The solid thus obtained is tetrafluoroboric acid salt of compound of formula - III which is treated with base such as hydroxide or carbonates salts of lithium, sodium, potassium or ammonia. Potassium carbonate is the most preferred base, thereby liberating compound of formula (III), which is extracted in non-polar solvent, which is selected from aromatic hydrocarbon such as benzene, toluene, xylene and alkyl halides such as methylene chloride, chloroform, ethylene dichloride, trichloroethane. Toluene is the most preferred solvent for extraction. The solvent is removed by distillation at reduced pressure and the residue thus obtained is stirred with aliphatic hydrocarbon solvent, the solid is centrifuged and dried to get the pure compound having the formula III.
The invention is illustrated by the following representative example Example-I 8-ChIoro-5, 6-dihydro~[5,6]cycIohepta[l,2-b]-pyridin-ll-one (V): A solution of 30 kgs of (3-[2-(3-chlorophenyl)ethyl]-2-cyanopyridine) in 60 kg of anhydrous hydrofluoric acid is slowly passed through 40 kg of boron trifluoride at -60 °C to -75 °C in about 45 to 55 hours. The reaction mass is then dumped over ice-water and stirred for 25 to 35 hours at 25 °C to 35°C.

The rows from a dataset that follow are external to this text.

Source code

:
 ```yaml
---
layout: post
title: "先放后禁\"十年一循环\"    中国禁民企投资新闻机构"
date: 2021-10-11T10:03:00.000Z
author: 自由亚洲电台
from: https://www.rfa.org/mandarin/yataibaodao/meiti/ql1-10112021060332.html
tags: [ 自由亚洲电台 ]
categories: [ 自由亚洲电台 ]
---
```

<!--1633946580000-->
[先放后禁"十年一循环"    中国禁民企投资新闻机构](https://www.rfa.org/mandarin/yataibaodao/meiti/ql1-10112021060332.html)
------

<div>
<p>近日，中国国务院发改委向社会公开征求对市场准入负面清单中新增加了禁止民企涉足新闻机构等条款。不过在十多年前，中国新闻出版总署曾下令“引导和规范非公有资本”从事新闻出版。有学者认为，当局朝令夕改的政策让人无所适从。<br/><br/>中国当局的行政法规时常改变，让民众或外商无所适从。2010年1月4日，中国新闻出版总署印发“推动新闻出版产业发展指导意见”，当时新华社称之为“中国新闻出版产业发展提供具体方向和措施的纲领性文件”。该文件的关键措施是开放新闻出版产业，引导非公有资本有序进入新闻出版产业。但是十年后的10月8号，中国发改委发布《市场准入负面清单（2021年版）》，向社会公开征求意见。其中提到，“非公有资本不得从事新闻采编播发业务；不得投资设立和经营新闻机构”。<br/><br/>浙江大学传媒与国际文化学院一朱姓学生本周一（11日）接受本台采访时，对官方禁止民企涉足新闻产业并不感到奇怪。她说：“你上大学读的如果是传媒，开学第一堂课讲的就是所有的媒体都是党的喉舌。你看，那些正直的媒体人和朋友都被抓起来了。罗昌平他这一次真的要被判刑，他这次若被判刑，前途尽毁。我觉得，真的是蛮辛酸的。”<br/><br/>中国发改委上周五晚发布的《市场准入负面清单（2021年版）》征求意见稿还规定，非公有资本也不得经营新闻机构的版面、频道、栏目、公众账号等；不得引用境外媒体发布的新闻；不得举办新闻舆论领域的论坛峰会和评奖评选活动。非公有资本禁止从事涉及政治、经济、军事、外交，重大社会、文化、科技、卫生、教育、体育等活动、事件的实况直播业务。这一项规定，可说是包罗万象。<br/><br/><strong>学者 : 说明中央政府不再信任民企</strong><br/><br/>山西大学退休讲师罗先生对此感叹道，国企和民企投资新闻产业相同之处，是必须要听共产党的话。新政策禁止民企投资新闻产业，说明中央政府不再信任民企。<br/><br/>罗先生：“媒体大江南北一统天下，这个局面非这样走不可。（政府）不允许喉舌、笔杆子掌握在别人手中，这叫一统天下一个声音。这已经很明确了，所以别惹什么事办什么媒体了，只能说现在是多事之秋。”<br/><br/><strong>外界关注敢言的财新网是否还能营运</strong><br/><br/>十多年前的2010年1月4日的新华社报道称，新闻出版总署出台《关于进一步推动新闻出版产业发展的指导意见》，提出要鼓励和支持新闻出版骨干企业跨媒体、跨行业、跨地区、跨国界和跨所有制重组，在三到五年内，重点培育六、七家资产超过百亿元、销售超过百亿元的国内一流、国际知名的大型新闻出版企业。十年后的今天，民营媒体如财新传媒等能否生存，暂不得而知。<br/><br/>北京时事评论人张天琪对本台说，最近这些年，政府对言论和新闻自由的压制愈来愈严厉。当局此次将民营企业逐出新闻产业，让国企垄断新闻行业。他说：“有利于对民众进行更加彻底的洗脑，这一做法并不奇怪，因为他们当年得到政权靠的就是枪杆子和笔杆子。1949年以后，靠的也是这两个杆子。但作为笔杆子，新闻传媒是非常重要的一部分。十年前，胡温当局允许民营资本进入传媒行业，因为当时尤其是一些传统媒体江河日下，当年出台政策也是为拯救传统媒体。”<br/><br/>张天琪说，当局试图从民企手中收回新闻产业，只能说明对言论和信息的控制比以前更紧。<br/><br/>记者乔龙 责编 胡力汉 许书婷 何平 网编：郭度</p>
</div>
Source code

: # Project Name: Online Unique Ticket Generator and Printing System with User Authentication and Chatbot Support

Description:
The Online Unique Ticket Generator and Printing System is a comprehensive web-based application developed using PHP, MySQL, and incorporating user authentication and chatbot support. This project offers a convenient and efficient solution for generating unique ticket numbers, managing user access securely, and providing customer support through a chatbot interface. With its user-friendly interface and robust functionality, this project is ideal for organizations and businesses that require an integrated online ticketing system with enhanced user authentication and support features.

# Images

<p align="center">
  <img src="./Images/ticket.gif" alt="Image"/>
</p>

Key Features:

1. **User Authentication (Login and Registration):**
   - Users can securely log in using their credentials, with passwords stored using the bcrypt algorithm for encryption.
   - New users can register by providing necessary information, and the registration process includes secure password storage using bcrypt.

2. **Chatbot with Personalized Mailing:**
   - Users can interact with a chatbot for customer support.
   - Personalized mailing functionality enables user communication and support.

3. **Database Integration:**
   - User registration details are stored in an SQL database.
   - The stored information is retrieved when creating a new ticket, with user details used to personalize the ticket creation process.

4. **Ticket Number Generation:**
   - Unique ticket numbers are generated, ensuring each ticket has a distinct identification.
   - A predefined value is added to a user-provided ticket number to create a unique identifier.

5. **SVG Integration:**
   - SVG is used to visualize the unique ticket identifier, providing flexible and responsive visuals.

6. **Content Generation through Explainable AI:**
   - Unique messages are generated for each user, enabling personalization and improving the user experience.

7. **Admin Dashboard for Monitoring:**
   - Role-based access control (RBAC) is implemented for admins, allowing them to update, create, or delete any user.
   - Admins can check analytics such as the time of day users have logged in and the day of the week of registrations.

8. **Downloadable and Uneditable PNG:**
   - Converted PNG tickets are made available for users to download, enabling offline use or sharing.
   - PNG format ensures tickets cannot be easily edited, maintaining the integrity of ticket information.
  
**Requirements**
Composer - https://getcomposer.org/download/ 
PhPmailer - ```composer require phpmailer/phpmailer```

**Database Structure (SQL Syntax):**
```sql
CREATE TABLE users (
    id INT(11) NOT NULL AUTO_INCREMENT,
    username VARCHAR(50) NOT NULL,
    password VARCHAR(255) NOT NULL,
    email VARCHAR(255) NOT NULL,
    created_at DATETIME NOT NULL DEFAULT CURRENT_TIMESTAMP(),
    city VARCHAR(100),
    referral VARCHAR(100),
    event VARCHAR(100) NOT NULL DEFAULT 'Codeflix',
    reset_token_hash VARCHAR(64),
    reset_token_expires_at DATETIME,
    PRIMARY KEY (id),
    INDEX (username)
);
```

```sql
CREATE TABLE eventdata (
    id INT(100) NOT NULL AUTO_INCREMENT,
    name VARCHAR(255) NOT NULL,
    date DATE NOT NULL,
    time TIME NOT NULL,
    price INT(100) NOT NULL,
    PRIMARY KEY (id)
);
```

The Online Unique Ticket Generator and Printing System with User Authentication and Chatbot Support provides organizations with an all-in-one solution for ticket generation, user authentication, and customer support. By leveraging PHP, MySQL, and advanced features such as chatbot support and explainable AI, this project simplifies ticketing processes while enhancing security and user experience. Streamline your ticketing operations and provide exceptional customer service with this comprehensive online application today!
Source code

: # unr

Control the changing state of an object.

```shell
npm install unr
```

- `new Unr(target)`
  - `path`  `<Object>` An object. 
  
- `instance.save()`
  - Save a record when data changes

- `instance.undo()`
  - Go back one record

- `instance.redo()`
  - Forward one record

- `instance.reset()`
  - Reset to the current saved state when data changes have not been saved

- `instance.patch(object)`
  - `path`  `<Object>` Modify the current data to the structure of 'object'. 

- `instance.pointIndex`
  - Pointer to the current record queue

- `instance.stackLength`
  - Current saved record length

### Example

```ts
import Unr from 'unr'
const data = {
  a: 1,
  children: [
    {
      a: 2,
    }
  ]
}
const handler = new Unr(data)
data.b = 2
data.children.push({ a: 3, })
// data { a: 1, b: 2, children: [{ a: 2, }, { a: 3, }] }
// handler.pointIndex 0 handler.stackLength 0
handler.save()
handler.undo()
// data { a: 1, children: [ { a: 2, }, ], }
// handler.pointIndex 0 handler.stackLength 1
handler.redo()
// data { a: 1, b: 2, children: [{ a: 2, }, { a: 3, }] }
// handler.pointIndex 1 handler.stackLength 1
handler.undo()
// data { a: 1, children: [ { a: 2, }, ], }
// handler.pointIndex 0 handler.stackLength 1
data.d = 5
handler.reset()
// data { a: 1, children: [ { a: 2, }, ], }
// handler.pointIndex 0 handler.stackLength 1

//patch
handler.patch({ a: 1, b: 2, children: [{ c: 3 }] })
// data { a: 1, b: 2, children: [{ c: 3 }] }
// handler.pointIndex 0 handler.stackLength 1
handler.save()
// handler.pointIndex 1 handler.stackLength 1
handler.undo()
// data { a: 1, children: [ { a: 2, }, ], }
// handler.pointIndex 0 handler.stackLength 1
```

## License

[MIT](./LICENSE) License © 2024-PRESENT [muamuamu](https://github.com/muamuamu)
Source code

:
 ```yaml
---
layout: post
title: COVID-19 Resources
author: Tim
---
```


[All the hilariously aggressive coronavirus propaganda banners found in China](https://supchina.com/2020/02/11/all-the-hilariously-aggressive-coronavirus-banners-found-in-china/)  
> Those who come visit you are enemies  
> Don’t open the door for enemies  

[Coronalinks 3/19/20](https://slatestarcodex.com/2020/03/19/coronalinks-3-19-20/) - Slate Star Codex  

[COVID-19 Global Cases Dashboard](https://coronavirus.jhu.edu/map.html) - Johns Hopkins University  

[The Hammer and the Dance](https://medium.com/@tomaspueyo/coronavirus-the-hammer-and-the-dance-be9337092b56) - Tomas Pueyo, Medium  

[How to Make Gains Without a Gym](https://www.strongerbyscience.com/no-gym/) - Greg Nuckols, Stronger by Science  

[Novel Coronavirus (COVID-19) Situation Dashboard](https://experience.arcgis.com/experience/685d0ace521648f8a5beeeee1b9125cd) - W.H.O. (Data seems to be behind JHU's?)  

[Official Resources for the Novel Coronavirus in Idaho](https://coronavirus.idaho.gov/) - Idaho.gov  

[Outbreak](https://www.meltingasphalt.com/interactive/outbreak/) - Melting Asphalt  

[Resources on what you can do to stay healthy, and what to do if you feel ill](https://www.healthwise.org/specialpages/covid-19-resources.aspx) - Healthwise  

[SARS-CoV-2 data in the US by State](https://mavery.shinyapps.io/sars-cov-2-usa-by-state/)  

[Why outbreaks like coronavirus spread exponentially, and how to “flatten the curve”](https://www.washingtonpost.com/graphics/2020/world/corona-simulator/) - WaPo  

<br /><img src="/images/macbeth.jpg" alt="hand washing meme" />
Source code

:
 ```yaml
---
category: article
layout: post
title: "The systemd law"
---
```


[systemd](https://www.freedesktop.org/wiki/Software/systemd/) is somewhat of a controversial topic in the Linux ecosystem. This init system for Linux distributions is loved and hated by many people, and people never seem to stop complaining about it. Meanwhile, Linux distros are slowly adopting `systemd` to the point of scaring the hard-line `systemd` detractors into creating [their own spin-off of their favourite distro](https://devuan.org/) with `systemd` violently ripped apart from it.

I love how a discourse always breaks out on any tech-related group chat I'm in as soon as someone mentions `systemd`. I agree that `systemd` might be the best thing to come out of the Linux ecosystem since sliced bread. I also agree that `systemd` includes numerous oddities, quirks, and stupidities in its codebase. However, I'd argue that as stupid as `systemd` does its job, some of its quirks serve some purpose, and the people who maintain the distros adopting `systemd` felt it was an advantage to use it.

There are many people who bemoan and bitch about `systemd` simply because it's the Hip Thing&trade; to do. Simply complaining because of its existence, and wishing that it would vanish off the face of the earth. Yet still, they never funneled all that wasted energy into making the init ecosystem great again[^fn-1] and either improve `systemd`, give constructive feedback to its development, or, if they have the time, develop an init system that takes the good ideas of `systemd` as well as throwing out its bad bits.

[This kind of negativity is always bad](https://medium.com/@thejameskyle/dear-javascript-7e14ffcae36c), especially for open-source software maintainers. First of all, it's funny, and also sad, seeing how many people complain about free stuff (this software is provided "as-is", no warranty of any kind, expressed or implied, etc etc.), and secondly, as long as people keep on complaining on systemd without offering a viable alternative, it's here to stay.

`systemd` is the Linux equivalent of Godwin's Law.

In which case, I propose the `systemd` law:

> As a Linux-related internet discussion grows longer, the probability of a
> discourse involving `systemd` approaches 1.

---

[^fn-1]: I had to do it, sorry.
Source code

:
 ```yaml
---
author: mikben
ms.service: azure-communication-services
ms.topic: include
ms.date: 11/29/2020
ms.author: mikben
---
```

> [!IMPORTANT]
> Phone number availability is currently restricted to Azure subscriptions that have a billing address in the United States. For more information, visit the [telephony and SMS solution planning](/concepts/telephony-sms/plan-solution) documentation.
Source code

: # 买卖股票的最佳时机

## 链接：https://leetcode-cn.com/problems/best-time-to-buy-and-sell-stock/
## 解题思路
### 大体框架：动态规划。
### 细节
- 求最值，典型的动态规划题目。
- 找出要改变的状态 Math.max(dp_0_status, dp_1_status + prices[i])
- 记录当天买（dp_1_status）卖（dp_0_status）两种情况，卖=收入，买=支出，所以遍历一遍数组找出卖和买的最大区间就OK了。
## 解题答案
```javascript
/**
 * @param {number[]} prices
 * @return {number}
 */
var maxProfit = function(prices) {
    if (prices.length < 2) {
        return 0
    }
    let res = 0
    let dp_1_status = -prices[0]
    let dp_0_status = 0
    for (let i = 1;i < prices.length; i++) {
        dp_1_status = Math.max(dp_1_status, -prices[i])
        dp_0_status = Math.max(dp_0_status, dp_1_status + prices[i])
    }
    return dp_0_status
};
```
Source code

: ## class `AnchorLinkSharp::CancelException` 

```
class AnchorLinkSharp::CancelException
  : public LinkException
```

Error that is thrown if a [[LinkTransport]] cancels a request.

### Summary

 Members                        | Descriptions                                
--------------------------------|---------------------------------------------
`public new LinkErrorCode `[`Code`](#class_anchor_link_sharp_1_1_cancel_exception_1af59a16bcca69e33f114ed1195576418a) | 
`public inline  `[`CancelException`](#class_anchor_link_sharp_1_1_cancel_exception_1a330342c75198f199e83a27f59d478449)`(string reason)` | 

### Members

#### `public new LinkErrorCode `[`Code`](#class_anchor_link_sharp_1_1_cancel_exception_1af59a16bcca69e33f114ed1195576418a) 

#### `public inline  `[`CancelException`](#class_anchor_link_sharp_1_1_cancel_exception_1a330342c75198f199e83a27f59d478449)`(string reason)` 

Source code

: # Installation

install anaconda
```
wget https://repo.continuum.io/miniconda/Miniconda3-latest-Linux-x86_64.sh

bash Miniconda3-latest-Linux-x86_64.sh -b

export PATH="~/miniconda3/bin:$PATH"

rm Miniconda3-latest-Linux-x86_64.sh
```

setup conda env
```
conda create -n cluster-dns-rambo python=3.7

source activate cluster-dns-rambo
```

The solids are then filtered, washed with water, and then suspended in 500 L water; a solution of 12 kg of potassium carbonate in 120 L water is added to bring pH of aqueous solution more than 7.0, title compound (V) is extracted in toluene (460 L), toluene layer containing compound (V) is subjected to distillation to remove toluene to give a residue which is stirred with 144 L of hexane and the solution is cooled to 5° C to 10 °C. The product obtained by centrifugation is dried at 60°C -70°C to give 23 kg the title compound (V) with a yield of 76.4%.